Even so, some observers found the court’s interpretation, on the whole, positive for freedom of speech in Bent v. Platnick and one other case from Ontario that it addressed on Thursday.

“These decisions send a powerful message to large corporations and wealthy individuals that they can’t bully citizens, activists and non-profit organizations into silence through abusive litigation,” said Grace Pastine, litigation director for the B.C. Civil Liberties Association.

Ontario, B.C. and Quebec have passed laws in the past two decades that provide those facing costly, drawn-out lawsuits, often for defamation, the chance at an early exit in court, by stressing the public interest in open debate. (Such lawsuits have been dubbed by free-speech advocates as “strategic litigation against public participation,” and the laws are thus known as anti-SLAPP laws.) Ontario’s anti-SLAPP law was passed in 2015.

In one of the two cases before the Supreme Court, the president of a non-profit environmental group, Pointes Protection Association, had gone before the Ontario Municipal Board and criticized a proposed subdivision. The land developer, a numbered company, sued the group for $6-million, alleging the president had violated a contractual agreement with the developer limiting its public statements. Pointes Protection sought to have the case thrown out, using the anti-SLAPP law.

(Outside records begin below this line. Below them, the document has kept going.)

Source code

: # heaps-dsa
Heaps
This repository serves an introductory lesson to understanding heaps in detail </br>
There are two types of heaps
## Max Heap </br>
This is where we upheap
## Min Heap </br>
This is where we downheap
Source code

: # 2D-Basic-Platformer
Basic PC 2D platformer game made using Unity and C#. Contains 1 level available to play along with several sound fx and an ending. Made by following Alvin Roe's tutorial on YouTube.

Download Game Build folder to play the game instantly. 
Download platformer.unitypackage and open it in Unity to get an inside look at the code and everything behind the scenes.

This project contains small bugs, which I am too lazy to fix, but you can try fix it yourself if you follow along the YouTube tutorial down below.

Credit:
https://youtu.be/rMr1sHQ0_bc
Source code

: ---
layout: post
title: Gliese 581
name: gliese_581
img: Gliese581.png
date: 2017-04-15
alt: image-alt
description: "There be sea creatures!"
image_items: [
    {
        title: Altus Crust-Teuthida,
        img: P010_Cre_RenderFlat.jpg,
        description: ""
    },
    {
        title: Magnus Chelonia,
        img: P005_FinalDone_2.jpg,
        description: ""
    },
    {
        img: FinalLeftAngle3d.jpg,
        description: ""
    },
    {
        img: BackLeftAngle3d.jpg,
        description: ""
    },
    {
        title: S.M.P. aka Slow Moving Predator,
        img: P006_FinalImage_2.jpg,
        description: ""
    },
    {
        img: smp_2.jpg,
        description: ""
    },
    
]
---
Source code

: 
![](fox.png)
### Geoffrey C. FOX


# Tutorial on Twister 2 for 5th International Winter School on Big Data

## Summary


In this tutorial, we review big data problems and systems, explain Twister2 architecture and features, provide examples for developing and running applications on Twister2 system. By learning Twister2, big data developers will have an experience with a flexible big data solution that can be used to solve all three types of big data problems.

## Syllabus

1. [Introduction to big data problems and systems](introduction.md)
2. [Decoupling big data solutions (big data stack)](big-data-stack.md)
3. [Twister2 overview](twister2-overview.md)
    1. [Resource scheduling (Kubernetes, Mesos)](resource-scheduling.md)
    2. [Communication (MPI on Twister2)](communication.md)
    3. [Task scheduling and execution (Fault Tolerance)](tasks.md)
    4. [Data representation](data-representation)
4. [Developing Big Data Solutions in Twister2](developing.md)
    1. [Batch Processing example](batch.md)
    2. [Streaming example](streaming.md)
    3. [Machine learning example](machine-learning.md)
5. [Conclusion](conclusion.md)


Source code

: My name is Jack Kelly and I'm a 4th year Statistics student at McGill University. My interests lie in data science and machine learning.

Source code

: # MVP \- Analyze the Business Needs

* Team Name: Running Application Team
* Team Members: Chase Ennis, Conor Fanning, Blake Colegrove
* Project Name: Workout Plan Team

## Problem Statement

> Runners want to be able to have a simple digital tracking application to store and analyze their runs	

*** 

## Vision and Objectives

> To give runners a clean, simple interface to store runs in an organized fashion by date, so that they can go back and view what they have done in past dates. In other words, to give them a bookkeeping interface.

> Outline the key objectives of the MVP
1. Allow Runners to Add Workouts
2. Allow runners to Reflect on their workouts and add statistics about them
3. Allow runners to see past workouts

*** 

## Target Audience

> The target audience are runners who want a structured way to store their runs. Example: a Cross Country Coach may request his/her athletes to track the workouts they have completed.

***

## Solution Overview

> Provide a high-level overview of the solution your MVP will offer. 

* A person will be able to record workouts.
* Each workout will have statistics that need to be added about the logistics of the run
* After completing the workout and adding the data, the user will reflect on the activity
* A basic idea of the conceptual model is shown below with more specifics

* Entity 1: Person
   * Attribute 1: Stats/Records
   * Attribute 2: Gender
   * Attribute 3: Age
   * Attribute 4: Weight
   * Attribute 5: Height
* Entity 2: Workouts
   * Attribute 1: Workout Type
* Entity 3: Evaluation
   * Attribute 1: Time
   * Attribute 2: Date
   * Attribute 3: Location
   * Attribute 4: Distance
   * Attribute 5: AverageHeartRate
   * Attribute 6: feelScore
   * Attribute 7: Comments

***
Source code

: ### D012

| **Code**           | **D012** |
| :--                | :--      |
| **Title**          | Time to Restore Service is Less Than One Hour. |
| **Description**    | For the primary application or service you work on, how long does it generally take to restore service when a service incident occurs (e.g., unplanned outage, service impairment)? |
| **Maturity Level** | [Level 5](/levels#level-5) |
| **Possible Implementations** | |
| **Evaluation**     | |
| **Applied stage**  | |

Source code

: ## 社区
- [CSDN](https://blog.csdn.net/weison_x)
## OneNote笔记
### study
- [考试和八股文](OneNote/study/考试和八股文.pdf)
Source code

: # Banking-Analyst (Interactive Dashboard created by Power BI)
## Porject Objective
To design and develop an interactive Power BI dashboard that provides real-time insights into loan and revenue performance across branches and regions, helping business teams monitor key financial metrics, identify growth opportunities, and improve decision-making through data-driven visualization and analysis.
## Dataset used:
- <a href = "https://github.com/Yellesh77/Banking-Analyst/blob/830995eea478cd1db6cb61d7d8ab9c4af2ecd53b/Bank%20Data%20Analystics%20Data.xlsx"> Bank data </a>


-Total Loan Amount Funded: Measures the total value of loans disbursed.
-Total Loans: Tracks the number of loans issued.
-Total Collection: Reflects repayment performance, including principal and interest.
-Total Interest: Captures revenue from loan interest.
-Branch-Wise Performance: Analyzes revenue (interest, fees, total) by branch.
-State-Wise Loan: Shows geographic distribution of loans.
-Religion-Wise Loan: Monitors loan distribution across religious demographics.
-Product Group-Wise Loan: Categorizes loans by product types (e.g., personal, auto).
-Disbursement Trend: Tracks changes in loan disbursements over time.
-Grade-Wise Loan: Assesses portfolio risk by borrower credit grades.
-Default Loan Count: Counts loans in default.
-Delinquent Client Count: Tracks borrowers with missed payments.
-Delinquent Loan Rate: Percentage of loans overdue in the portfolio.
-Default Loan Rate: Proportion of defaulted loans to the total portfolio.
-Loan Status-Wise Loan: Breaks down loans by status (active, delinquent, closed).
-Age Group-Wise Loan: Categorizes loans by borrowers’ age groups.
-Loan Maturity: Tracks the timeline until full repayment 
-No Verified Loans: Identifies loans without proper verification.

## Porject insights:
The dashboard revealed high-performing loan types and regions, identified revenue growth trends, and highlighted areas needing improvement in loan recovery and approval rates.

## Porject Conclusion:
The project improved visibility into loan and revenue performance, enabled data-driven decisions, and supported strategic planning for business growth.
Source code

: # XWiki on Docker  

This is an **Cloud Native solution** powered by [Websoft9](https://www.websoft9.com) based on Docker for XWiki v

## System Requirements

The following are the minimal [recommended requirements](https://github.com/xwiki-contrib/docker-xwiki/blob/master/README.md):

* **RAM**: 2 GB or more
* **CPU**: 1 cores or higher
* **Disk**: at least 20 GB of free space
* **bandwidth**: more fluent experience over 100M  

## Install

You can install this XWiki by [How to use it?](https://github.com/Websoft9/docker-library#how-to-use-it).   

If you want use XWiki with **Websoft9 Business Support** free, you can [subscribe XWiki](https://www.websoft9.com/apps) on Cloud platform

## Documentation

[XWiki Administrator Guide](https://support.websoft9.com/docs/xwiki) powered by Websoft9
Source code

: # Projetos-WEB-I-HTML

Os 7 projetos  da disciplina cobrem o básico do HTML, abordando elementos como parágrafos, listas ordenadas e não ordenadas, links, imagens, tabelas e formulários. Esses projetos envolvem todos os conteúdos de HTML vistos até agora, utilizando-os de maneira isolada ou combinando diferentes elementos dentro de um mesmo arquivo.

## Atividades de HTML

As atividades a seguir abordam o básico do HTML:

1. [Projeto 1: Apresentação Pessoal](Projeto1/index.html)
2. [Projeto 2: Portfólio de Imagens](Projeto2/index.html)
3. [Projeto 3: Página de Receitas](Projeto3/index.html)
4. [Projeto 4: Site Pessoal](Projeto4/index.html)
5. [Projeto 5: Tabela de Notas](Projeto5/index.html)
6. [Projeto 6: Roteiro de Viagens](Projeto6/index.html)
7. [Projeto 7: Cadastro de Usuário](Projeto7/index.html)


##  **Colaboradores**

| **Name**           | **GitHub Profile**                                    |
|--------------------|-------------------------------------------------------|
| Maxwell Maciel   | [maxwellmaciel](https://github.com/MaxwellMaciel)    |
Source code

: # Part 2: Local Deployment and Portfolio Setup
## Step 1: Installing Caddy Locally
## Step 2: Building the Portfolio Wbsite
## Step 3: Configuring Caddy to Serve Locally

In that case, the court was unanimous in setting out a broad framework in which freedom of speech is a cornerstone of Canadian democracy, but in which the right to sue over one’s reputation is also fundamental. The court said, again unanimously, that the case was an easy one: Any harm to the developer was slight, and the public interest in the environmental group’s right to speak out far outweighed that harm. (Also, the court said the developer’s interpretation of its contract was simply wrong.)

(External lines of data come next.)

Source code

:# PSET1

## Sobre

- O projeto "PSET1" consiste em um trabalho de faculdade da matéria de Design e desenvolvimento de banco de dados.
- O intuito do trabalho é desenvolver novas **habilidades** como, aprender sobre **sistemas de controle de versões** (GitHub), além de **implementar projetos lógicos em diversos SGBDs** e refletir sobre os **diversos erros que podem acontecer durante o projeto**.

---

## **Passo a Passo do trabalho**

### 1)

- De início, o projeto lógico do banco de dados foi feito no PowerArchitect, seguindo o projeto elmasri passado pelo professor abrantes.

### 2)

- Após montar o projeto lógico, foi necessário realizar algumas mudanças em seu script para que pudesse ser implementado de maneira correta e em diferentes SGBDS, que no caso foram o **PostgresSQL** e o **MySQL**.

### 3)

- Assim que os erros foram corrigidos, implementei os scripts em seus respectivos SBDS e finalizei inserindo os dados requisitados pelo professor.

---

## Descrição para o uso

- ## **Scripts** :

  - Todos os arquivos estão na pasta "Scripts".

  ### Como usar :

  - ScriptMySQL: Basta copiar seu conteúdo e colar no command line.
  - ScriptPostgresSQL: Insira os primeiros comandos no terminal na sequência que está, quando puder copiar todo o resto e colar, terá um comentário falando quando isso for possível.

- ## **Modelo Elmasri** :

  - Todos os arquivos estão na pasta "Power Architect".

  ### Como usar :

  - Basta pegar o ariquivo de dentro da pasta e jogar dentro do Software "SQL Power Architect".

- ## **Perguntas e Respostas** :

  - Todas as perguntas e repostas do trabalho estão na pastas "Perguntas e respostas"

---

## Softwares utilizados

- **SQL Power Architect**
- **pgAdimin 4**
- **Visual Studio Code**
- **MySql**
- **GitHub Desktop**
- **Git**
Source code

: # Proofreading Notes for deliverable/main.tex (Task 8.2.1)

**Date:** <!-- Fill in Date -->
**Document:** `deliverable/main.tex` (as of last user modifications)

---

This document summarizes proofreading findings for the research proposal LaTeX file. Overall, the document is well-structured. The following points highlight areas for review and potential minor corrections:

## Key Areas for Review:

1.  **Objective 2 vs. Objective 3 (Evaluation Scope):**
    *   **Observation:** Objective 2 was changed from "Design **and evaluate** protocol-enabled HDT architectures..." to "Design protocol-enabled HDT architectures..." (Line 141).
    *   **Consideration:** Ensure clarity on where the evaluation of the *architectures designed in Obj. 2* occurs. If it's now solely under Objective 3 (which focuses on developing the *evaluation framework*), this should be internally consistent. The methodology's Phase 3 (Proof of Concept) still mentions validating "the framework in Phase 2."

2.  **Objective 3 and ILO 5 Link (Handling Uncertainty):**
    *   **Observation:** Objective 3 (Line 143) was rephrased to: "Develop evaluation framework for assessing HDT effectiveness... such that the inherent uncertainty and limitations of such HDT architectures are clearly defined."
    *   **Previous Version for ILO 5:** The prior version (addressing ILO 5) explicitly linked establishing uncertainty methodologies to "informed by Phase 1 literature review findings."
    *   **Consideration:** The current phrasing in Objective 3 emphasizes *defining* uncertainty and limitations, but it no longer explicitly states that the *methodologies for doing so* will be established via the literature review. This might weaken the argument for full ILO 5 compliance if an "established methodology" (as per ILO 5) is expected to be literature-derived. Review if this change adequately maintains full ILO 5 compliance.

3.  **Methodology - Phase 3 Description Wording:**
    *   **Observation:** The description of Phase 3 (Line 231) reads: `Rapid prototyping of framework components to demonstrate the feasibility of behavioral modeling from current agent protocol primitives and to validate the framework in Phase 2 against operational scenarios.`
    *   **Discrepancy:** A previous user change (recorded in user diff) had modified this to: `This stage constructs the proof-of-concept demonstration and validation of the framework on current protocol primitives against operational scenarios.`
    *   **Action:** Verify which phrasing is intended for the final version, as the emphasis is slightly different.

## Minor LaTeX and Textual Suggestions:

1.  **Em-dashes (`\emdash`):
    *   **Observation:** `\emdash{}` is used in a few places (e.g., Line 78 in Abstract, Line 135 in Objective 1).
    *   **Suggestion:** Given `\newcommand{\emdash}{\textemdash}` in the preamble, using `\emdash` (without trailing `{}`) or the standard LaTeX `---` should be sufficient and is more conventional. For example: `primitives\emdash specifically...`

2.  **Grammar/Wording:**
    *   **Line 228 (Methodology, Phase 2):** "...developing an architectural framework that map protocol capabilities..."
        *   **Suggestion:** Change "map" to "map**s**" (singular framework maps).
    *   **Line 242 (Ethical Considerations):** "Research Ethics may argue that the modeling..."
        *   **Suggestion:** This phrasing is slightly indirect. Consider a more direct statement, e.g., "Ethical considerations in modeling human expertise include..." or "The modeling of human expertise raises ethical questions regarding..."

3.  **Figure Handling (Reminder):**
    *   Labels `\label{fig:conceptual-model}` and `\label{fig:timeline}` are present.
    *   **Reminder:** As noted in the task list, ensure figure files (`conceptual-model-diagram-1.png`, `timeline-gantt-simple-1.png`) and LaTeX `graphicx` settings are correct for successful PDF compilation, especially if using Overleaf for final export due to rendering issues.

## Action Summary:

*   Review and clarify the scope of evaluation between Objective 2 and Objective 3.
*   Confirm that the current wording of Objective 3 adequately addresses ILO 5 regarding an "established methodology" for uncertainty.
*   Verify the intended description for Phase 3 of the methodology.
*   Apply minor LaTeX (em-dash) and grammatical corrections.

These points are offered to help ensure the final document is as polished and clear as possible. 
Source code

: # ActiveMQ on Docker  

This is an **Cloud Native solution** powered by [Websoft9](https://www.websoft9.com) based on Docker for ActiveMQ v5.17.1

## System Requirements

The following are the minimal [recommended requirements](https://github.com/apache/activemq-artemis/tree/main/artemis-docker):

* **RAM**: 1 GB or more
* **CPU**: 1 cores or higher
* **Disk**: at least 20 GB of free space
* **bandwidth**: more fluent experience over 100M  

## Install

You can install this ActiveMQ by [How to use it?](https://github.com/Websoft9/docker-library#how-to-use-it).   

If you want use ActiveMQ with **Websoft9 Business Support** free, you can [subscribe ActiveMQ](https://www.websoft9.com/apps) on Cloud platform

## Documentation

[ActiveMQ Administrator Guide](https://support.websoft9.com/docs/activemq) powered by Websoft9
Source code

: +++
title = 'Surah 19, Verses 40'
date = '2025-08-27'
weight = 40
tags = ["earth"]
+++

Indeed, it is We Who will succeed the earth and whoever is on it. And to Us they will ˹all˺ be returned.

The second case – a test of the new framework on free speech – divided the court. In it, the president-elect of the Ontario Trial Lawyers Association, Ms. Bent, had written to the members on a private e-mail list expressing concern about bias in medical examination reports for insurers. She claimed that a doctor for an insurance assessor in a car-accident case, Dr. Platnick, had wrongly altered an assessment from another doctor. After it was leaked and republished, Dr. Platnick sued her for defamation. Ms. Bent, using the anti-SLAPP law, sought to have Dr. Platnick’s lawsuit thrown out.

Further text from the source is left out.